## RECORDS SHOWN
-- Opening Marker --

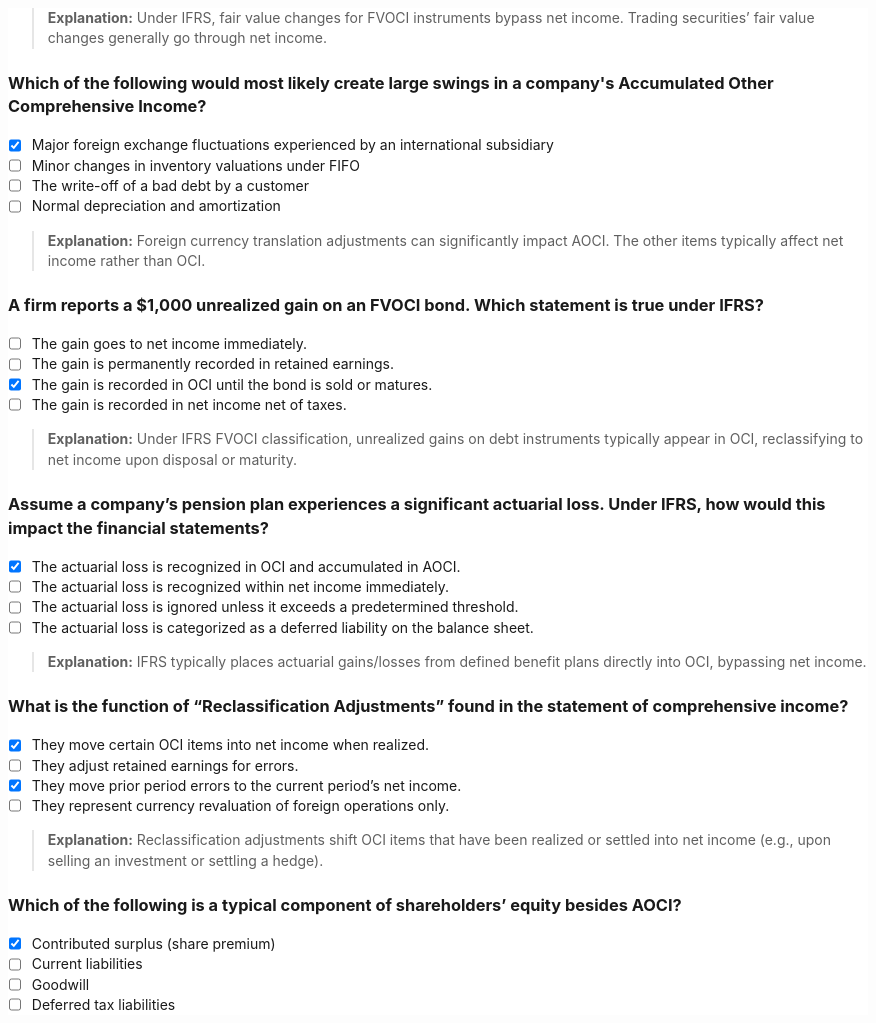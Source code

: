 > **Explanation:** Under IFRS, fair value changes for FVOCI instruments bypass net income. Trading securities’ fair value changes generally go through net income.

### Which of the following would most likely create large swings in a company's Accumulated Other Comprehensive Income?

- [x] Major foreign exchange fluctuations experienced by an international subsidiary
- [ ] Minor changes in inventory valuations under FIFO
- [ ] The write-off of a bad debt by a customer
- [ ] Normal depreciation and amortization

> **Explanation:** Foreign currency translation adjustments can significantly impact AOCI. The other items typically affect net income rather than OCI.

### A firm reports a $1,000 unrealized gain on an FVOCI bond. Which statement is true under IFRS?

- [ ] The gain goes to net income immediately.
- [ ] The gain is permanently recorded in retained earnings.
- [x] The gain is recorded in OCI until the bond is sold or matures.
- [ ] The gain is recorded in net income net of taxes.

> **Explanation:** Under IFRS FVOCI classification, unrealized gains on debt instruments typically appear in OCI, reclassifying to net income upon disposal or maturity.

### Assume a company’s pension plan experiences a significant actuarial loss. Under IFRS, how would this impact the financial statements?

- [x] The actuarial loss is recognized in OCI and accumulated in AOCI.
- [ ] The actuarial loss is recognized within net income immediately.
- [ ] The actuarial loss is ignored unless it exceeds a predetermined threshold.
- [ ] The actuarial loss is categorized as a deferred liability on the balance sheet.

> **Explanation:** IFRS typically places actuarial gains/losses from defined benefit plans directly into OCI, bypassing net income.

### What is the function of “Reclassification Adjustments” found in the statement of comprehensive income?

- [x] They move certain OCI items into net income when realized.
- [ ] They adjust retained earnings for errors.
- [x] They move prior period errors to the current period’s net income.
- [ ] They represent currency revaluation of foreign operations only.

> **Explanation:** Reclassification adjustments shift OCI items that have been realized or settled into net income (e.g., upon selling an investment or settling a hedge).

### Which of the following is a typical component of shareholders’ equity besides AOCI?

- [x] Contributed surplus (share premium)
- [ ] Current liabilities
- [ ] Goodwill
- [ ] Deferred tax liabilities

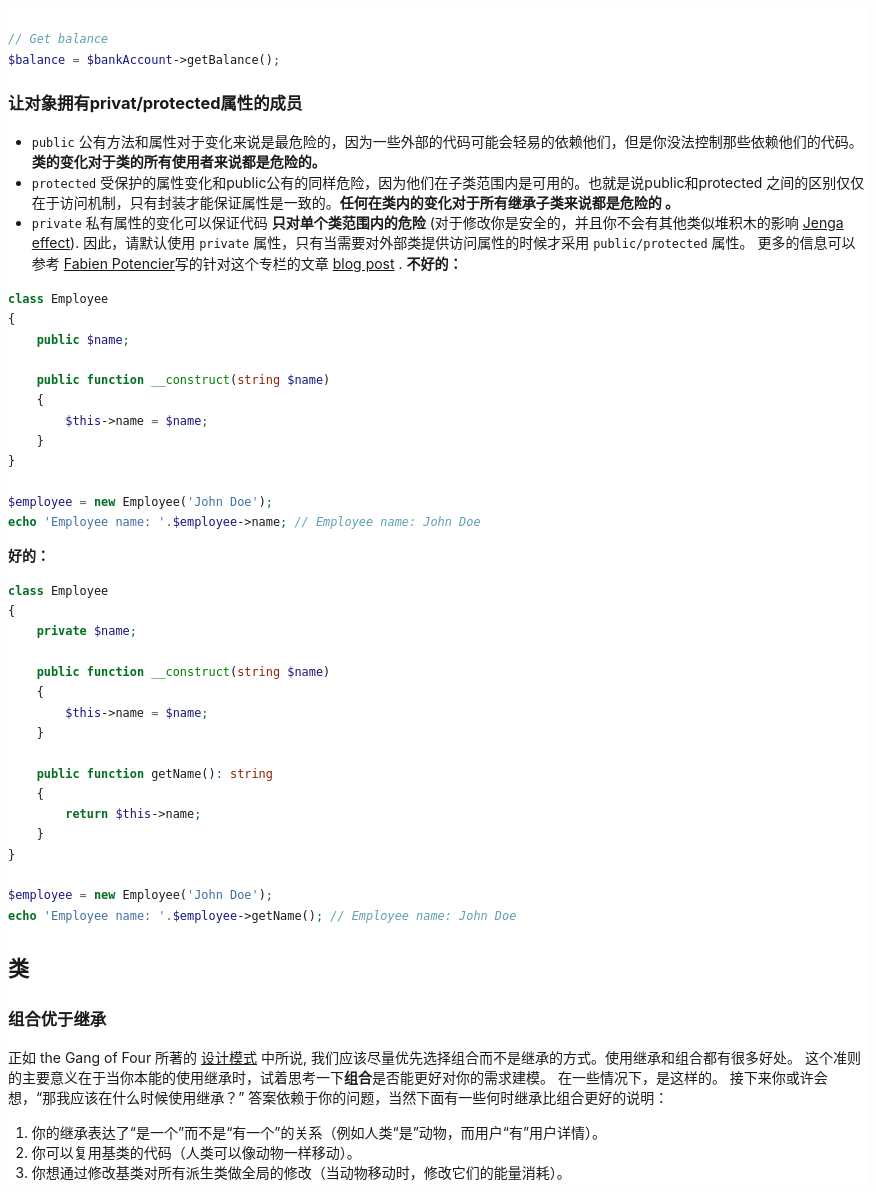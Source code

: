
 ```php

// Get balance
$balance = $bankAccount->getBalance();
```
### 让对象拥有privat/protected属性的成员
*   `public` 公有方法和属性对于变化来说是最危险的，因为一些外部的代码可能会轻易的依赖他们，但是你没法控制那些依赖他们的代码。 **类的变化对于类的所有使用者来说都是危险的。**
*   `protected` 受保护的属性变化和public公有的同样危险，因为他们在子类范围内是可用的。也就是说public和protected 之间的区别仅仅在于访问机制，只有封装才能保证属性是一致的。**任何在类内的变化对于所有继承子类来说都是危险的 。**
*   `private` 私有属性的变化可以保证代码 **只对单个类范围内的危险** (对于修改你是安全的，并且你不会有其他类似堆积木的影响 [Jenga effect][15]).
因此，请默认使用 `private` 属性，只有当需要对外部类提供访问属性的时候才采用 `public/protected` 属性。
更多的信息可以参考 [Fabien Potencier][16]写的针对这个专栏的文章 [blog post][17] .
**不好的：**
```php
class Employee
{
    public $name;

    public function __construct(string $name)
    {
        $this->name = $name;
    }
}

$employee = new Employee('John Doe');
echo 'Employee name: '.$employee->name; // Employee name: John Doe
```
**好的：**
```php
class Employee
{
    private $name;

    public function __construct(string $name)
    {
        $this->name = $name;
    }

    public function getName(): string
    {
        return $this->name;
    }
}

$employee = new Employee('John Doe');
echo 'Employee name: '.$employee->getName(); // Employee name: John Doe
```
## 类
### 组合优于继承
正如 the Gang of Four 所著的 [设计模式][18] 中所说,
我们应该尽量优先选择组合而不是继承的方式。使用继承和组合都有很多好处。
这个准则的主要意义在于当你本能的使用继承时，试着思考一下**组合**是否能更好对你的需求建模。
在一些情况下，是这样的。
接下来你或许会想，“那我应该在什么时候使用继承？”
答案依赖于你的问题，当然下面有一些何时继承比组合更好的说明：
1.  你的继承表达了“是一个”而不是“有一个”的关系（例如人类“是”动物，而用户“有”用户详情）。
2.  你可以复用基类的代码（人类可以像动物一样移动）。
3.  你想通过修改基类对所有派生类做全局的修改（当动物移动时，修改它们的能量消耗）。


[1]: https://laravel-china.org/topics/7774/the-conciseness-of-the-php-code-php-clean-code
[2]: https://laravel-china.org/users/1
[3]: https://laravel-china.org/topics/7440/community-translation-function-online-star2
[4]: https://www.amazon.com/Clean-Code-Handbook-Software-Craftsmanship/dp/0132350882
[5]: https://github.com/ryanmcdermott/clean-code-javascript
[6]: http://php.net/manual/en/functions.arguments.php#functions.arguments.type-declaration
[7]: http://php.net/manual/en/language.operators.comparison.php
[8]: https://en.wikipedia.org/wiki/Singleton_pattern
[9]: https://en.wikipedia.org/wiki/Code_smell
[10]: https://en.wikipedia.org/wiki/Coupling_%28computer_programming%29
[11]: http://misko.hevery.com/about/
[12]: http://misko.hevery.com/2008/08/25/root-cause-of-singletons/
[13]: http://php.net/manual/en/pdo.construct.php#refsect1-pdo.construct-parameters
[14]: http://php.net/manual/en/functions.arguments.php#functions.arguments.type-declaration
[15]: http://www.urbandictionary.com/define.php?term=Jengaphobia&amp;defid=2494196
[16]: https://github.com/fabpot
[17]: http://fabien.potencier.org/pragmatism-over-theory-protected-vs-private.html
[18]: https://en.wikipedia.org/wiki/Design_Patterns
[19]: https://en.wikipedia.org/wiki/Fluent_interface
[20]: https://en.wikipedia.org/wiki/Method_chaining
[21]: https://phpunit.de/manual/current/en/test-doubles.html
[22]: http://docs.doctrine-project.org/projects/doctrine-dbal/en/latest/reference/query-builder.html
[23]: https://en.wikipedia.org/wiki/Encapsulation_%28object-oriented_programming%29
[24]: https://en.wikipedia.org/wiki/Decorator_pattern
[25]: https://en.wikipedia.org/wiki/Mock_object
[26]: https://github.com/Ocramius
[27]: https://ocramius.github.io/blog/fluent-interfaces-are-evil/
[28]: https://en.wikipedia.org/wiki/Don%27t_repeat_yourself
[29]: http://zh.wikipedia.org/wiki/Wikipedia:CC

-- Closing Marker --

Identify the lines above with the word "bond". Copy them.

### A firm reports a $1,000 unrealized gain on an FVOCI bond. Which statement is true under IFRS?
- [x] The gain is recorded in OCI until the bond is sold or matures.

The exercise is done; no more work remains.